++++ DATA UNDER STUDY ++++
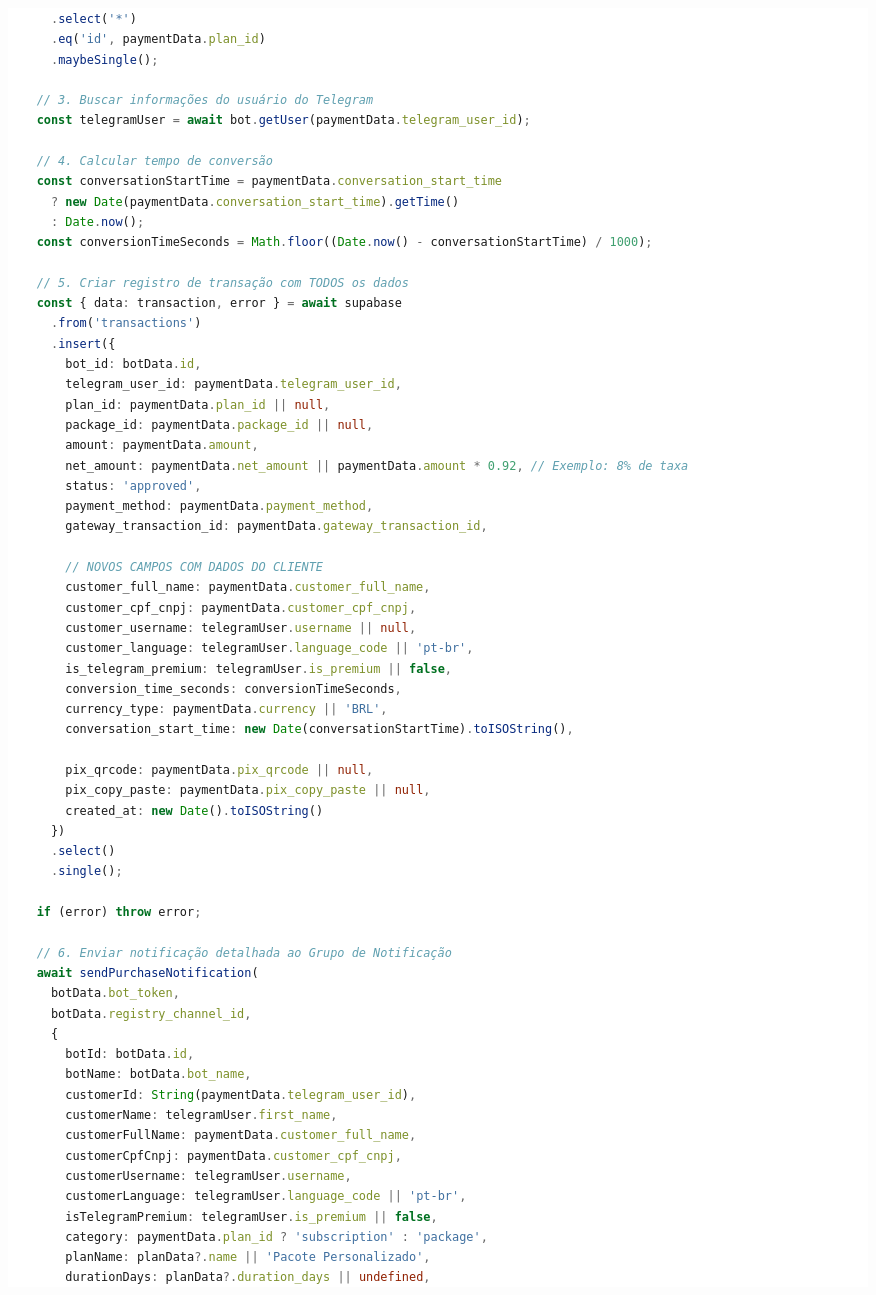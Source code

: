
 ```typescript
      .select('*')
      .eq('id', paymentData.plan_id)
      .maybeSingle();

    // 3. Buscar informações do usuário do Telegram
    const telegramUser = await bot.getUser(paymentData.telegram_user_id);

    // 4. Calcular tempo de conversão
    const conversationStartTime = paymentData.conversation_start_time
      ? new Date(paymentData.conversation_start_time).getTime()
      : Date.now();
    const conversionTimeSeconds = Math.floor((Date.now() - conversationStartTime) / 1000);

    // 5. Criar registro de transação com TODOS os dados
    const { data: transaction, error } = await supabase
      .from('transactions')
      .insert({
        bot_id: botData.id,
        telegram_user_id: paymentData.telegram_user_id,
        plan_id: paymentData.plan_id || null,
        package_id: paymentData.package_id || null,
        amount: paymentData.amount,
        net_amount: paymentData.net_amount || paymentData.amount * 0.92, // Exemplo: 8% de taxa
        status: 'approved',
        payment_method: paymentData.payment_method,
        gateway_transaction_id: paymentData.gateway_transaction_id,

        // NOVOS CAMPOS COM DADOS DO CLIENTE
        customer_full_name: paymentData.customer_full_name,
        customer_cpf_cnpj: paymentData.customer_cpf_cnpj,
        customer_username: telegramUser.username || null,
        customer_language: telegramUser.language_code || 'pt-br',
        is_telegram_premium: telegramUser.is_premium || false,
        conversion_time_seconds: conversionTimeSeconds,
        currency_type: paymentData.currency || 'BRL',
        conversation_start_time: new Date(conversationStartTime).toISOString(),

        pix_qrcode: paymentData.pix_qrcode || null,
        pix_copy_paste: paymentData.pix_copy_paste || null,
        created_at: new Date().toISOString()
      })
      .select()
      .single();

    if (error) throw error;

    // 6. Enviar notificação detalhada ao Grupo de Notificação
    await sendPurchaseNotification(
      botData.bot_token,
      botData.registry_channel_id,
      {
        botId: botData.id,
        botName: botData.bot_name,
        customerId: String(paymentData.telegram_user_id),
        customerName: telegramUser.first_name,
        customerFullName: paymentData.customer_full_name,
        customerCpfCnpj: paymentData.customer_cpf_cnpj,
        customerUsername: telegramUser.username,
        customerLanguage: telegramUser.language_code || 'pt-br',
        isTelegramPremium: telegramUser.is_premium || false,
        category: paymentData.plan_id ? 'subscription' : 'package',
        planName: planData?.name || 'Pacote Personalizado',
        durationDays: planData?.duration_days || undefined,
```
++++
PROBLEM STATEMENT:
The entries above are to be restated verbatim, with no pictures carried over.

WORKED SOLUTION:
Source code

:
 ```typescript
      .select('*')
      .eq('id', paymentData.plan_id)
      .maybeSingle();

    // 3. Buscar informações do usuário do Telegram
    const telegramUser = await bot.getUser(paymentData.telegram_user_id);

    // 4. Calcular tempo de conversão
    const conversationStartTime = paymentData.conversation_start_time
      ? new Date(paymentData.conversation_start_time).getTime()
      : Date.now();
    const conversionTimeSeconds = Math.floor((Date.now() - conversationStartTime) / 1000);

    // 5. Criar registro de transação com TODOS os dados
    const { data: transaction, error } = await supabase
      .from('transactions')
      .insert({
        bot_id: botData.id,
        telegram_user_id: paymentData.telegram_user_id,
        plan_id: paymentData.plan_id || null,
        package_id: paymentData.package_id || null,
        amount: paymentData.amount,
        net_amount: paymentData.net_amount || paymentData.amount * 0.92, // Exemplo: 8% de taxa
        status: 'approved',
        payment_method: paymentData.payment_method,
        gateway_transaction_id: paymentData.gateway_transaction_id,

        // NOVOS CAMPOS COM DADOS DO CLIENTE
        customer_full_name: paymentData.customer_full_name,
        customer_cpf_cnpj: paymentData.customer_cpf_cnpj,
        customer_username: telegramUser.username || null,
        customer_language: telegramUser.language_code || 'pt-br',
        is_telegram_premium: telegramUser.is_premium || false,
        conversion_time_seconds: conversionTimeSeconds,
        currency_type: paymentData.currency || 'BRL',
        conversation_start_time: new Date(conversationStartTime).toISOString(),

        pix_qrcode: paymentData.pix_qrcode || null,
        pix_copy_paste: paymentData.pix_copy_paste || null,
        created_at: new Date().toISOString()
      })
      .select()
      .single();

    if (error) throw error;

    // 6. Enviar notificação detalhada ao Grupo de Notificação
    await sendPurchaseNotification(
      botData.bot_token,
      botData.registry_channel_id,
      {
        botId: botData.id,
        botName: botData.bot_name,
        customerId: String(paymentData.telegram_user_id),
        customerName: telegramUser.first_name,
        customerFullName: paymentData.customer_full_name,
        customerCpfCnpj: paymentData.customer_cpf_cnpj,
        customerUsername: telegramUser.username,
        customerLanguage: telegramUser.language_code || 'pt-br',
        isTelegramPremium: telegramUser.is_premium || false,
        category: paymentData.plan_id ? 'subscription' : 'package',
        planName: planData?.name || 'Pacote Personalizado',
        durationDays: planData?.duration_days || undefined,
```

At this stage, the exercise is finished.